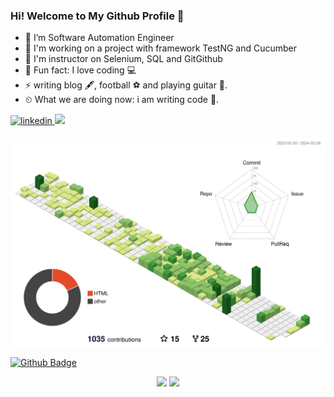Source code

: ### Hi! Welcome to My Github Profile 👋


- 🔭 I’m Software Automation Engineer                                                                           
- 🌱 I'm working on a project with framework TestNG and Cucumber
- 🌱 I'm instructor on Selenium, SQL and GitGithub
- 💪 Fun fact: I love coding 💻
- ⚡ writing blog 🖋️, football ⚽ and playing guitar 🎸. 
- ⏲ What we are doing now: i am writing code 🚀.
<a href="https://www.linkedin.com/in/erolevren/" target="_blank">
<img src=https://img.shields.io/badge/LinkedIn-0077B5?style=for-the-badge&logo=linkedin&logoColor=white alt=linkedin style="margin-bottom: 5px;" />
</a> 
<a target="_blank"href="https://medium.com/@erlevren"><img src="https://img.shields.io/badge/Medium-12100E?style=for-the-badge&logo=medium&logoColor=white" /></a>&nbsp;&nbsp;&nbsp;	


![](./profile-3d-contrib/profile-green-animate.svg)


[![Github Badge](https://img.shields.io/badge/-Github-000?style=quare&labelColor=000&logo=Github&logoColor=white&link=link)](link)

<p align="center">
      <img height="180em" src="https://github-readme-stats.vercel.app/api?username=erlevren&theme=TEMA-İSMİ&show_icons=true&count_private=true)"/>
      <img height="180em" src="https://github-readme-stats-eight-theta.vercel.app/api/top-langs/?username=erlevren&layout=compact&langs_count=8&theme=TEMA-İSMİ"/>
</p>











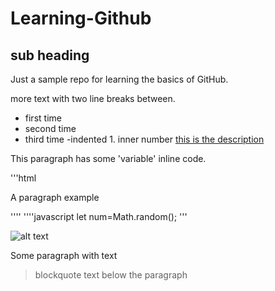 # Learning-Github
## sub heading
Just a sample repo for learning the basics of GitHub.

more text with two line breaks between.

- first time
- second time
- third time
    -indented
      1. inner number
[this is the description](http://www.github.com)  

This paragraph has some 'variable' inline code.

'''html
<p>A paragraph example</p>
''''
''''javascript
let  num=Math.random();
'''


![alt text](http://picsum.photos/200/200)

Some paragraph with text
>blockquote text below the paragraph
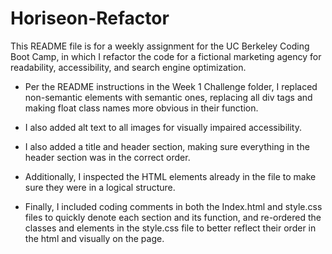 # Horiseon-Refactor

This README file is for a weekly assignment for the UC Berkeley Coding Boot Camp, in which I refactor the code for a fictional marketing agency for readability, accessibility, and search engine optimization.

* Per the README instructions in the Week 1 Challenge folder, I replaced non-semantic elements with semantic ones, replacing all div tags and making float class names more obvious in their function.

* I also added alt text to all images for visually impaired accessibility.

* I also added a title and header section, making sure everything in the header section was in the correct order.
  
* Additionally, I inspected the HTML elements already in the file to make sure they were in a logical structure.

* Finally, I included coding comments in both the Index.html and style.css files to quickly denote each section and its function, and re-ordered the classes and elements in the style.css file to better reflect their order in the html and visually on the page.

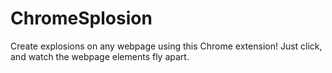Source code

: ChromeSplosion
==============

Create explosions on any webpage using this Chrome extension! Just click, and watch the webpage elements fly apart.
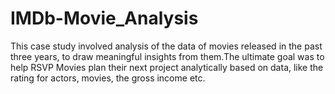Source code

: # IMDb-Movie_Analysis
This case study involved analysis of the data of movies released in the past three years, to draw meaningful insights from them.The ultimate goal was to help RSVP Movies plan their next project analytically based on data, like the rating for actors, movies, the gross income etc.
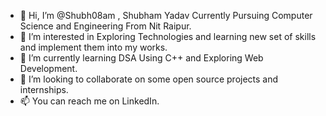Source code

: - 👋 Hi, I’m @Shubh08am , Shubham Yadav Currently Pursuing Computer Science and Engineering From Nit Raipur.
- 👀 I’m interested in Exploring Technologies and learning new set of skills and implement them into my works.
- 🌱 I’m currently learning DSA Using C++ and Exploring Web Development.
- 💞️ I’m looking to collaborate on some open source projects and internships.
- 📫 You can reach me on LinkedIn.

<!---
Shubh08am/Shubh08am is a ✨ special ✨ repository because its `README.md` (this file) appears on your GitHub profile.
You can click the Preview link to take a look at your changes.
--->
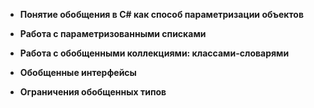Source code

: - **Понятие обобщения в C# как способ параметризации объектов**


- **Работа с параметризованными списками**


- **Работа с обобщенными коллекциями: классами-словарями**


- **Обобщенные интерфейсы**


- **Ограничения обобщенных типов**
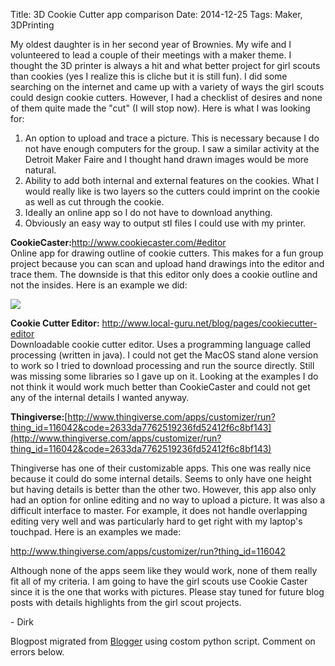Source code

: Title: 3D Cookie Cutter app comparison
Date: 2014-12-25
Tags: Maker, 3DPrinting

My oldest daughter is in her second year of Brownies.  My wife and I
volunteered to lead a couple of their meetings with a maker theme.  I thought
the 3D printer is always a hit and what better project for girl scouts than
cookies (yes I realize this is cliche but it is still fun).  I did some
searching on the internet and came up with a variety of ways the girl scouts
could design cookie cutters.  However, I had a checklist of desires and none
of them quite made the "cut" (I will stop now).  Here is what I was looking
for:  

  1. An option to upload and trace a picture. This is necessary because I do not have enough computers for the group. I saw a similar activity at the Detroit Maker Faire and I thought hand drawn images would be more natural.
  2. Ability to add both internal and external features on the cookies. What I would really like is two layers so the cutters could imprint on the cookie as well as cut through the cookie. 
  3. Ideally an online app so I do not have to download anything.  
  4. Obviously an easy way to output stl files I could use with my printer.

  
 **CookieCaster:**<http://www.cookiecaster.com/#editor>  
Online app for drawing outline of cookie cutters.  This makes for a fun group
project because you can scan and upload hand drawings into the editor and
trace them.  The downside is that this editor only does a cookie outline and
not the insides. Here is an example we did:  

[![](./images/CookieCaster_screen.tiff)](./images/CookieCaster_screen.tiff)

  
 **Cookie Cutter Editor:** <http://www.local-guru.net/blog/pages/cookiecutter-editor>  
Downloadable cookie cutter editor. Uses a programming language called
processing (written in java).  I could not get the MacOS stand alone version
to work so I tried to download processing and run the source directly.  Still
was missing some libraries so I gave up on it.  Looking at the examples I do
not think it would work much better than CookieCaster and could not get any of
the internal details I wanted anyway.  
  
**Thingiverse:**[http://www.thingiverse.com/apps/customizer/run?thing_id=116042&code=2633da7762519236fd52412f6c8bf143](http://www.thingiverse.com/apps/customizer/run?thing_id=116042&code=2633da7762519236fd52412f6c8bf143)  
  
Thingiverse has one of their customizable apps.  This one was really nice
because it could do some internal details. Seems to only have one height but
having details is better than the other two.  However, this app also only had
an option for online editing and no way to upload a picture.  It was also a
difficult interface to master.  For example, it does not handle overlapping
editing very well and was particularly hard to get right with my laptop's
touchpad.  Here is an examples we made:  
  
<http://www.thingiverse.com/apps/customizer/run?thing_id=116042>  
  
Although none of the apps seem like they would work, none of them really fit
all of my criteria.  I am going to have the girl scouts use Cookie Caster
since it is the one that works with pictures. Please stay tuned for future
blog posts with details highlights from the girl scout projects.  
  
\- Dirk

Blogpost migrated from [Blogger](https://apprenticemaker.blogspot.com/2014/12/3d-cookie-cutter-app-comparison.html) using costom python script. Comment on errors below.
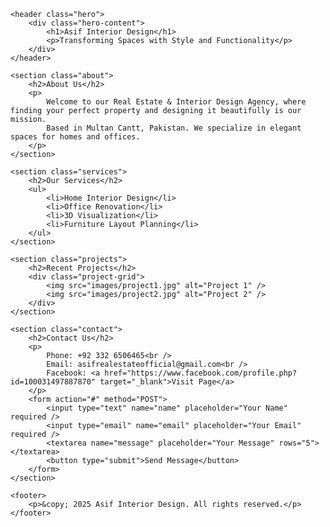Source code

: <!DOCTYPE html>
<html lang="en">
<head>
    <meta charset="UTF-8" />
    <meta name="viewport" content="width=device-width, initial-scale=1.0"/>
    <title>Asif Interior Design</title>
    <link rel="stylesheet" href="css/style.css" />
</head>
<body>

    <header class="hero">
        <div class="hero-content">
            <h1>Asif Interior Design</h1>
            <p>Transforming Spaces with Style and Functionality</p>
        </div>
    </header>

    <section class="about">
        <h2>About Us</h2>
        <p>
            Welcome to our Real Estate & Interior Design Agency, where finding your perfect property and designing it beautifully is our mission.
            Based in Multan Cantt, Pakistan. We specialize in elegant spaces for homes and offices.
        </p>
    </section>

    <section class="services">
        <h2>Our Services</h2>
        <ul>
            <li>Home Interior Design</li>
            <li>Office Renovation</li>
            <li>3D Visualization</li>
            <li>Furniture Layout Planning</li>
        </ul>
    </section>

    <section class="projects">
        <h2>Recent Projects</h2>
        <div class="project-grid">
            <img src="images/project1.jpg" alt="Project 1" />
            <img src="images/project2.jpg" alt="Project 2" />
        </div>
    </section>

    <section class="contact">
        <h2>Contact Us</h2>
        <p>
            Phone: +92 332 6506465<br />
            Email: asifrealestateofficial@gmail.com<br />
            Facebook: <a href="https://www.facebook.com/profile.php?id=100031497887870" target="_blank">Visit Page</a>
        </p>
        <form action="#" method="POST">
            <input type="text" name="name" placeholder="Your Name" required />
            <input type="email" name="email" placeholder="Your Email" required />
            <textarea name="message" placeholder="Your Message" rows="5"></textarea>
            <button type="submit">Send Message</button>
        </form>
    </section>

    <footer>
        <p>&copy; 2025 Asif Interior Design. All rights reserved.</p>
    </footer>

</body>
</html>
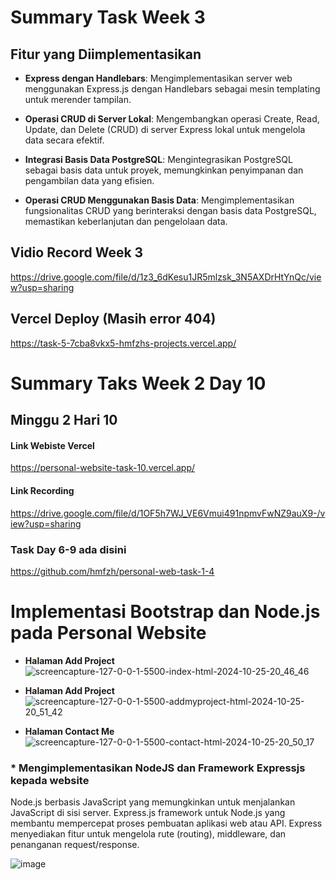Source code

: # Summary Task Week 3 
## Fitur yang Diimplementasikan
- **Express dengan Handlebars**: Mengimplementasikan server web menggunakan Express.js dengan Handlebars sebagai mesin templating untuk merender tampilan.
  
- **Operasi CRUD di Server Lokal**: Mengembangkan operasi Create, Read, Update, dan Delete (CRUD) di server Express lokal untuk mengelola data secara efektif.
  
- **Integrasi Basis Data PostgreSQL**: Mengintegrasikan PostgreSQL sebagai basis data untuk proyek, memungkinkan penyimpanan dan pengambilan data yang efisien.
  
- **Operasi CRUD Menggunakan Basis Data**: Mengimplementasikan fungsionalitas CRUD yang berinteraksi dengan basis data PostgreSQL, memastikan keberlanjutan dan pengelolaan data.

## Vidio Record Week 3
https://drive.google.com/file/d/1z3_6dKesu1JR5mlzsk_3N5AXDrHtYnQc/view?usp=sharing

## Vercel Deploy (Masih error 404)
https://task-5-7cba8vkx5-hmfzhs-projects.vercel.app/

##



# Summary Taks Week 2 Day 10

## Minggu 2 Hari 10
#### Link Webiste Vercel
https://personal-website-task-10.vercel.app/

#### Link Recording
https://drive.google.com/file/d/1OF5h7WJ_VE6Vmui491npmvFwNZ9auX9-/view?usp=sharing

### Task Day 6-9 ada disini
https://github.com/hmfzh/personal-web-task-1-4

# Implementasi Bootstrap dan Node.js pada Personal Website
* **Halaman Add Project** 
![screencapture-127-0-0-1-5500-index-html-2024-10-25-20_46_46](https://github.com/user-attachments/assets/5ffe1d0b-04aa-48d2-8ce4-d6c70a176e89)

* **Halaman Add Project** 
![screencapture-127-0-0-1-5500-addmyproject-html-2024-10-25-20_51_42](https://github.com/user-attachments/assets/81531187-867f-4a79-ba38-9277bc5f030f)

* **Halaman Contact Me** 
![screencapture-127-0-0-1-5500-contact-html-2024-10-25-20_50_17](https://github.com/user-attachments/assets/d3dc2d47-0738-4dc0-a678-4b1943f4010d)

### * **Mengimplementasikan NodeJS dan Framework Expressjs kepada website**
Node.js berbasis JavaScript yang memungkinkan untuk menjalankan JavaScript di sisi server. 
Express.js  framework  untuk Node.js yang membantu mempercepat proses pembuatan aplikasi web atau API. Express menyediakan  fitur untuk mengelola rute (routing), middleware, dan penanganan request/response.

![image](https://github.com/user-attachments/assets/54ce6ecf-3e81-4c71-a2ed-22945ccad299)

|---|

-- WHAT THE TASK REQUIRES --
Starting at the line that has "having details is" in the records above, restate word for word every line until the one that has "Although none of", and include that one as well.

-- RESPONSE TO THE TASK --
having details is better than the other two.  However, this app also only had
an option for online editing and no way to upload a picture.  It was also a
difficult interface to master.  For example, it does not handle overlapping
editing very well and was particularly hard to get right with my laptop's
touchpad.  Here is an examples we made:  
  
<http://www.thingiverse.com/apps/customizer/run?thing_id=116042>  
  
Although none of the apps seem like they would work, none of them really fit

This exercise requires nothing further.